Удивляло ее прелестное, не исхудавшее, чуть скуластое лицо с густыми ресницами. Мы с мамой стояли и смотрели с большой жалостью на эту погибшую красоту, а мимо шли люди и никто не останавливался, не удивлялся ни красоте этой женщины, ни тому, что она лежит посреди дороги. Да это и понятно. Стоят сильные морозы, и люди появляются на улице закутанные в несколько шарфов, платков. Идут сгорбленные и смотрят себе под ноги, чтобы не упасть. Если кто упадет, то не всегда сможет подняться. Где уж тут оглядываться по сторонам. (...)

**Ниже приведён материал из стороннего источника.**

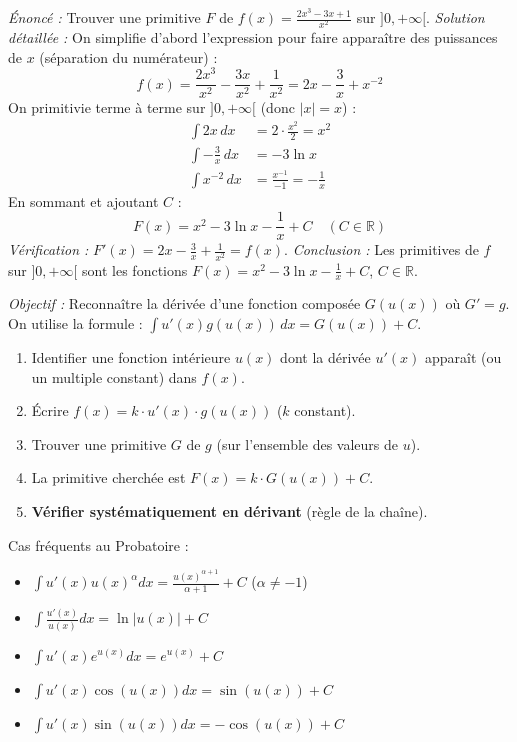\documentclass[11pt]{article}
\newcommand{\cle}[1]{{\popxbold\color{popdark}#1}}
\begin{document}
\begin{exoresolu}
\emph{Énoncé :} Trouver une primitive $F$ de $f(x) = \frac{2x^3 - 3x + 1}{x^2}$ sur $]0, +\infty[$.
\tcblower
\emph{Solution détaillée :}
On simplifie d'abord l'expression pour faire apparaître des puissances de $x$ (séparation du numérateur) :
\[ f(x) = \frac{2x^3}{x^2} - \frac{3x}{x^2} + \frac{1}{x^2} = 2x - \frac{3}{x} + x^{-2} \]
On primitivie terme à terme sur $]0, +\infty[$ (donc $|x|=x$) :
\begin{align*}
\int 2x \, dx &= 2 \cdot \frac{x^2}{2} = x^2 \\
\int -\frac{3}{x} \, dx &= -3 \ln x \\
\int x^{-2} \, dx &= \frac{x^{-1}}{-1} = -\frac{1}{x}
\end{align*}
En sommant et ajoutant $C$ :
\[ F(x) = x^2 - 3\ln x - \frac{1}{x} + C \quad (C \in \mathbb{R}) \]
\emph{Vérification :} $F'(x) = 2x - \frac{3}{x} + \frac{1}{x^2} = f(x)$.
\emph{Conclusion :} Les primitives de $f$ sur $]0,+\infty[$ sont les fonctions $F(x) = x^2 - 3\ln x - \frac{1}{x} + C$, $C \in \mathbb{R}$.
\end{exoresolu}

\begin{methode}
\emph{Objectif :} Reconnaître la dérivée d'une fonction composée $G(u(x))$ où $G'=g$. On utilise la formule : $\int u'(x) g(u(x)) \, dx = G(u(x)) + C$.
\begin{enumerate}
    \item Identifier une fonction intérieure $u(x)$ dont la dérivée $u'(x)$ apparaît (ou un multiple constant) dans $f(x)$.
    \item Écrire $f(x) = k \cdot u'(x) \cdot g(u(x))$ ($k$ constant).
    \item Trouver une primitive $G$ de $g$ (sur l'ensemble des valeurs de $u$).
    \item La primitive cherchée est $F(x) = k \cdot G(u(x)) + C$.
    \item \textbf{Vérifier systématiquement en dérivant} (règle de la chaîne).
\end{enumerate}
\cle{Cas fréquents au Probatoire :}
\begin{itemize}
    \item $\int u'(x) u(x)^\alpha dx = \frac{u(x)^{\alpha+1}}{\alpha+1}+C$ ($\alpha \neq -1$)
    \item $\int \frac{u'(x)}{u(x)} dx = \ln|u(x)|+C$
    \item $\int u'(x) e^{u(x)} dx = e^{u(x)}+C$
    \item $\int u'(x) \cos(u(x)) dx = \sin(u(x))+C$
    \item $\int u'(x) \sin(u(x)) dx = -\cos(u(x))+C$
\end{itemize}
\end{methode}
\end{document}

29 декабря. В парадном встретила Генину маму. Поздоровались.
- Приходи с Геней попрощаться.
- А куда вы уезжаете?
- Никуда. Он умер.
Тетя Настя спокойно это сказала, а я тупо уставилась на нее.
- Если хочешь попрощаться, приходи сегодня. Завтра, рано утром, повезем на кладбище.
Я пришла домой и, не раздеваясь, плюхнулась на стул. Геня умер? Геня умер! Вот и конец моей первой детской привязанности, может быть, даже любви. Уж очень мне нравился этот веселый, умный мальчик. Он научил нас быть добрыми, ценить дружбу. Я сидела и думала о Гене как о живом и не могла представить его мертвым.
Прощаться с ним я не пошла, пусть останется в моей памяти только живым. И если мне суждено будет выжить, то я его никогда не забуду.
31 декабря. Через несколько часов Новый год. Но ничто не напоминает об этом. Попив горячей воды с кусочком хлеба, наши домочадцы разошлись по своим комнатам. Я лежала в постели и вспоминала о довоенных новогодних приготовлениях... Вот мы с мамой принесли домой большую пушистую елку. В квартире густо запахло смолой. Обеденный стол сдвинут к стене и завален елочными игрушками. В муфточки, коробочки и сумочки засыпаем драже и театральный горошек. Шоколадные конфеты в нарядных фантиках вешаем на елку вместе с игрушками... Стоп!
Я вдруг вспоминаю, что большие длинные конфеты, похожие на хлопушки, сохранились из-за яркой красочной обертки. Их уже года два-три вешали на елку. В обертках была пастила, поэтому конфеты были легкими и не оттягивали елочные лапки. И вот я осознала, что такое сокровище лежит в коробке с игрушками. С воплем «ура!» соскакиваю с постели, зажигаю коптилку, стаскиваю со шкафа коробку и добываю драгоценные конфеты. Их пятнадцать штук!
Мама и бабушка радостно удивляются. Дядя Миша проснулся, но еще не понимает, что случилось. Я ему объясняю. Одеваемся и садимся за стол. Трофимовна отдает нам свой последний чай. Всем досталось по три конфеты!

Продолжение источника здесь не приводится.